* [Task instructions]: Find the line containing "- [Sleep & Food" in the data below and repeat it, along with all later lines, exactly through the last one.

▬▬▬▬▬▬▬▬▬▬

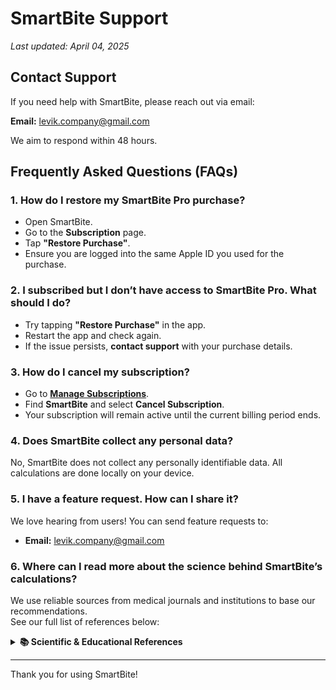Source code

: # SmartBite Support

_Last updated: April 04, 2025_

## Contact Support
If you need help with SmartBite, please reach out via email:

**Email:** [levik.company@gmail.com](mailto:levik.company@gmail.com)

We aim to respond within 48 hours.

## Frequently Asked Questions (FAQs)

### **1. How do I restore my SmartBite Pro purchase?**
- Open SmartBite.
- Go to the **Subscription** page.
- Tap **"Restore Purchase"**.
- Ensure you are logged into the same Apple ID you used for the purchase.

### **2. I subscribed but I don’t have access to SmartBite Pro. What should I do?**
- Try tapping **"Restore Purchase"** in the app.
- Restart the app and check again.
- If the issue persists, **contact support** with your purchase details.

### **3. How do I cancel my subscription?**
- Go to **[Manage Subscriptions](https://apps.apple.com/account/subscriptions)**.
- Find **SmartBite** and select **Cancel Subscription**.
- Your subscription will remain active until the current billing period ends.

### **4. Does SmartBite collect any personal data?**
No, SmartBite does not collect any personally identifiable data. All calculations are done locally on your device.

### **5. I have a feature request. How can I share it?**
We love hearing from users! You can send feature requests to:
- **Email:** [levik.company@gmail.com](mailto:levik.company@gmail.com)

### **6. Where can I read more about the science behind SmartBite’s calculations?**
We use reliable sources from medical journals and institutions to base our recommendations.  
See our full list of references below:

<details>
<summary><strong>📚 Scientific & Educational References</strong></summary>

<br>

### 🧮 Calculations & Weight Maintenance
- [Mifflin-St. Jeor Formula](https://nutrium.com/blog/mifflin-st-jeor-for-nutrition-professionals/)
- [Maintaining Weight Loss – Johns Hopkins](https://www.hopkinsmedicine.org/health/wellness-and-prevention/maintaining-weight-loss)
- [Healthline: Reverse Dieting](https://www.healthline.com/nutrition/how-to-reverse-diet-without-gaining-weight)
- [GoodRx: Reverse Dieting](https://www.goodrx.com/well-being/diet-nutrition/reverse-dieting)
- [Metabolic Consequences of Weight Reduction (NCBI)](https://www.ncbi.nlm.nih.gov/books/NBK572145/)
- [Keeping the Weight Off – Stanford Health](https://stanfordhealthcare.org/medical-conditions/healthy-living/obesity/weight-loss-maintenance.html)
- [Maintenance of Lost Weight – NCBI](https://pmc.ncbi.nlm.nih.gov/articles/PMC5764193/)
- [CDC: Losing Weight](https://www.cdc.gov/healthy-weight-growth/losing-weight/index.html)
- [Mayo Clinic: Weight Loss](https://www.mayoclinic.org/healthy-lifestyle/weight-loss/in-depth/weight-loss/art-20047752)
- [Healthline: How to Count Macros](https://www.healthline.com/nutrition/how-to-count-macros)

### 🧪 Protein, Nutrition & Macronutrients
- [Dietary Protein and Muscle Mass – NCBI](https://pmc.ncbi.nlm.nih.gov/articles/PMC6566799/)
- [How Much Protein Do You Need – UnityPoint](https://www.unitypoint.org/news-and-articles/how-much-protein-do-you-need-daily-ideal-protein-intake-for-muscle-growth-weight-loss-and-managing-chronic-conditions)
- [Harvard: Nutrition Topics](https://www.health.harvard.edu/topics/nutrition)
- [Harvard: Carbohydrates](https://nutritionsource.hsph.harvard.edu/carbohydrates/)
- [Harvard: Vegetables & Fruits](https://nutritionsource.hsph.harvard.edu/what-should-you-eat/vegetables-and-fruits/)

### ⚠️ Health Risks & Caloric Restriction
- [Excessive Weight Loss Risks – NCBI](https://www.ncbi.nlm.nih.gov/books/NBK603752/)
- [Fad Diet Risks – Oklahoma State Extension](https://extension.okstate.edu/fact-sheets/the-health-risk-of-fad-diets.html)
- [Healthline: Risks of Calorie Restriction](https://www.healthline.com/nutrition/calorie-restriction-risks)

### 🍽️ Malnutrition & Undereating
- [Malnutrition – NCBI](https://pmc.ncbi.nlm.nih.gov/articles/PMC4951875/)
- [Not Eating – The Bulimia Project](https://bulimia.com/eating-disorders/the-effects-of-not-eating/)
- [Effects of Undereating – Eating Disorders UK](https://eating-disorders.org.uk/information/the-effects-of-under-eating/)

### 🌙 Eating Patterns & Cravings
- [Curb Nighttime Cravings – Virtua Health](https://www.virtua.org/articles/7-easy-ways-to-curb-your-nighttime-snack-cravings)
- [Is Eating Before Bed Bad? – Cleveland Clinic](https://health.clevelandclinic.org/is-eating-before-bed-bad-for-you)

### 💤 Sleep & Nutrition
- [Sleep & Metabolism – NCBI](https://pmc.ncbi.nlm.nih.gov/articles/PMC9031614/)
- [Sleep Restriction & Food Intake – NCBI](https://pmc.ncbi.nlm.nih.gov/articles/PMC1991337/)
- [Insulin Sensitivity – Biomed Central](https://dmsjournal.biomedcentral.com/articles/10.1186/s13098-015-0018-3)
- [Sleep & Obesity – Wiley](https://onlinelibrary.wiley.com/doi/full/10.1002/oby.23616)
- [Sleep & Food Intake – Cambridge](https://www.cambridge.org/core/journals/nutrition-research-reviews/article/influence-of-sleep-and-sleep-loss-upon-food-intake-and-metabolism/A872D75B6A9364C5BFEDB4630CF73A41)
- [Sleep & Nutrition – MDPI](https://www.mdpi.com/2072-6643/14/24/5196)

### ✨ Cellulite
- [Causes & Treatment – Canadian Clinic](https://www.canadian.cz/en/articles-and-news/cellulite-causes-and-treatment)
- [Cleveland Clinic – Cellulite Info](https://my.clevelandclinic.org/health/diseases/17694-cellulite)

</details>

---

Thank you for using SmartBite!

▬▬▬▬▬▬▬▬▬▬

* [Reply]:
- [Sleep & Food Intake – Cambridge](https://www.cambridge.org/core/journals/nutrition-research-reviews/article/influence-of-sleep-and-sleep-loss-upon-food-intake-and-metabolism/A872D75B6A9364C5BFEDB4630CF73A41)
- [Sleep & Nutrition – MDPI](https://www.mdpi.com/2072-6643/14/24/5196)

### ✨ Cellulite
- [Causes & Treatment – Canadian Clinic](https://www.canadian.cz/en/articles-and-news/cellulite-causes-and-treatment)
- [Cleveland Clinic – Cellulite Info](https://my.clevelandclinic.org/health/diseases/17694-cellulite)

</details>

---

Thank you for using SmartBite!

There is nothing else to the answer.